According to Lihong Wang, some of the molecules absorbed in tissues produce heat that pushes sound waves to the skin’s surface. Ultrasound receivers collect that data and create images, similar to photographs, that have higher contrasts than X-rays. Naturally-colored molecules, such as hemoglobin and melanin, work as they body’s own contrast agents and cooperate with organic dyes or other genetically-engineered genes to help produce the images.

“A lot of the information we have comes from the visual world,” he said. “By using photoacoustic in the body, we can mimic what we see with the naked eye. Firing these photons into tissue produces very good images.”

Impact on Radiology

Clinical trials have already begun to test whether photoacoustic tomography is effective in breast cancer staging and chemotherapy monitoring. Lihong Wang’s team also plans to test its efficacy with skin cancer and gastrointestinal imaging in the future.

In the breast cancer trial, Lihong Wang and colleagues hope to demonstrate that radiologists can use photoacoustic tomography with the optical dye methylene blue to visually track cancer metastasis and identify lymph nodes for biopsy. Doing so could drastically reduce the number of unnecessary surgical biopsies.

Pinpointing lymph nodes this way is more accurate and can reduce the number of invasive surgeries that are often superfluous, Lihong Wang said.  Surgical biopsies reveal cancer in only 10 percent of patients, and 5 percent of those patients experience a negative outcome, such as swelling, limited range of motion, or nerve damage, after the procedure.

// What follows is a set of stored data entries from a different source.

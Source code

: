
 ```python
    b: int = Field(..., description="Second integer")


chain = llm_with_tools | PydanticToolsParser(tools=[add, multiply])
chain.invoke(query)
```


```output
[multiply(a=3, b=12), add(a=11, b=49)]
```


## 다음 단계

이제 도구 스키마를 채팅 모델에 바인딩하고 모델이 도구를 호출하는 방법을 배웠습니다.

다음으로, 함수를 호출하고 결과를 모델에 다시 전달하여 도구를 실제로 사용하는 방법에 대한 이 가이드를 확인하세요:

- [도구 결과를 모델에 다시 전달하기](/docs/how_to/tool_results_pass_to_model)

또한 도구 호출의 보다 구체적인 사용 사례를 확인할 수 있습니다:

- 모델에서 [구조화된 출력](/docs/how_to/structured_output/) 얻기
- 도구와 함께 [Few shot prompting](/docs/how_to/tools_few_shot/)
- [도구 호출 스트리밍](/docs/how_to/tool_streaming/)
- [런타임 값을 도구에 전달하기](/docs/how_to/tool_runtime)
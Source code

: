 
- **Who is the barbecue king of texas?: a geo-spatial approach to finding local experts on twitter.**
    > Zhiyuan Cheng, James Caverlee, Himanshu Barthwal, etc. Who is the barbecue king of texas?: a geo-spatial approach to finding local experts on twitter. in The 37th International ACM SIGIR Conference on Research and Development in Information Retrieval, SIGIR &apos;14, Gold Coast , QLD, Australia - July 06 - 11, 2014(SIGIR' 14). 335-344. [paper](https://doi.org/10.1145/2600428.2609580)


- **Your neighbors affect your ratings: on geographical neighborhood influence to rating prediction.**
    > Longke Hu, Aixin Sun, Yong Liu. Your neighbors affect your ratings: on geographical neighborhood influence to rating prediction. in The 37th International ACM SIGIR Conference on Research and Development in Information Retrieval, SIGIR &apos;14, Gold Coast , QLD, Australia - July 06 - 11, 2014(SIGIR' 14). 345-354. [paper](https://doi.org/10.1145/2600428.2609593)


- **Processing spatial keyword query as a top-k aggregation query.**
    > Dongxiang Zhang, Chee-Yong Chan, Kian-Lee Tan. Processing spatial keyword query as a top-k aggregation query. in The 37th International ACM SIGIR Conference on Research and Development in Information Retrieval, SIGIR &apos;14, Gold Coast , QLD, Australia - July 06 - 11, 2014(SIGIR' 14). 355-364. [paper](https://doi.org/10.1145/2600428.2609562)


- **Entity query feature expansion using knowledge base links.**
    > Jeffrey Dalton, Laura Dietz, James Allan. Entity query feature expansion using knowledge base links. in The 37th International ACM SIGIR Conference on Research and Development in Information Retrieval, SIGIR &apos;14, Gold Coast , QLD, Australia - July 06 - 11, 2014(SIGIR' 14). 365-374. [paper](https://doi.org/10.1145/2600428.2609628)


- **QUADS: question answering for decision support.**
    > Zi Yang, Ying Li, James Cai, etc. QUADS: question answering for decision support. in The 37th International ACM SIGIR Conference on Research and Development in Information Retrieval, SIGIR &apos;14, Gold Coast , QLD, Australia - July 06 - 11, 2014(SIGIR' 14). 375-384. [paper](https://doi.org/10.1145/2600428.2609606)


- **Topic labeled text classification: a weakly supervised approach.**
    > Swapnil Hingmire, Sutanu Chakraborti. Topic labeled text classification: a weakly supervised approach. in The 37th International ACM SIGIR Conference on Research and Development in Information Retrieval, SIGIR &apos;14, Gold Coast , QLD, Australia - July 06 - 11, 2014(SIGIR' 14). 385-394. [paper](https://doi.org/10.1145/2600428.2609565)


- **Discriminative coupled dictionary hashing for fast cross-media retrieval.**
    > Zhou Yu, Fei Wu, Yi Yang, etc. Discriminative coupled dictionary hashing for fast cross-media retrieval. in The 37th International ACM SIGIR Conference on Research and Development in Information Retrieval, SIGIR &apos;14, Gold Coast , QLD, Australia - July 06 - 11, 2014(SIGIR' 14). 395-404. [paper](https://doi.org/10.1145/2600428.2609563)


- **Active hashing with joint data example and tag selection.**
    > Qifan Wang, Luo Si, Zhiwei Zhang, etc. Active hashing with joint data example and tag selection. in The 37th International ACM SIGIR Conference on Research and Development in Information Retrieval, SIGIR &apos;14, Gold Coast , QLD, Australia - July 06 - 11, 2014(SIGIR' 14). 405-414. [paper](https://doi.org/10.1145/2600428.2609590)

“We’re trying to convert these surgeries to needle biopsies by using organic dye only,” Lihong Wang said. “Radiologists don’t need to use radioactive material - the dye shows up in photoacoustic images because it’s a good light absorber at the red wave length.”

This method would also help patients avoid the pain and high cost of surgical biopsies.

In addition, photoacoustic tomography can determine early how well a particular chemotherapy treatment is working, he said. The technology can pick up whether blood is bright red, indicating a high oxygen saturation. By identifying abnormally high levels of saturation, as well as blood vessel density and concentration - all hallmarks of the presence of cancer - photoacoustic tomography can gauge a treatment’s efficacy. If the image identifies an ineffective treatment, doctors can shift courses sooner, potentially making a positive impact on patient health.

The Road Ahead

Although investigators have demonstrated in the lab that photoacoustic tomography can target breast cancer with millimeter accuracy and can expose failing chemotherapy, there’s still much work to be done before the clinical community knows how to best use this technology. According to Xueding Wang, PhD, assistant radiology and biomedical engineering professor at the University of Michigan, finding the optimal way to apply it will require collaboration between researchers and physicians.

“Our opinion at Michigan is that this is a good technology, but we need to find the best use for it,” said Xueding Wang, who has studied photoacoustic tomography for the past decade and conducted research with Lihong Wang previously. “Researchers and physicians need to keep looking at this because, right now, we haven’t identified the best application. Right now, we haven’t proven anything clinically.”

Xueding Wang and Lihong Wang are not related, and Xueding Wang was not involved in the publication of this current paper.

In fact, Xueding Wang said, he’s actively pursuing how this technology can be used to positively impact patients with inflammatory arthritis, a disease second in cost to only cardiac disease. Other investigators are also looking into whether photoacoustic tomography would be useful in prostate cancer cases.

Regardless of the application, however, investigators and providers must partner to test the technology in clinical environments.

“Lab researchers need to work closely with physicians so we can understand what they need and not just tell them what we can do,” Xueding Wang said. “What we can do matters. What they need matters. If we meet together, then something good will happen.”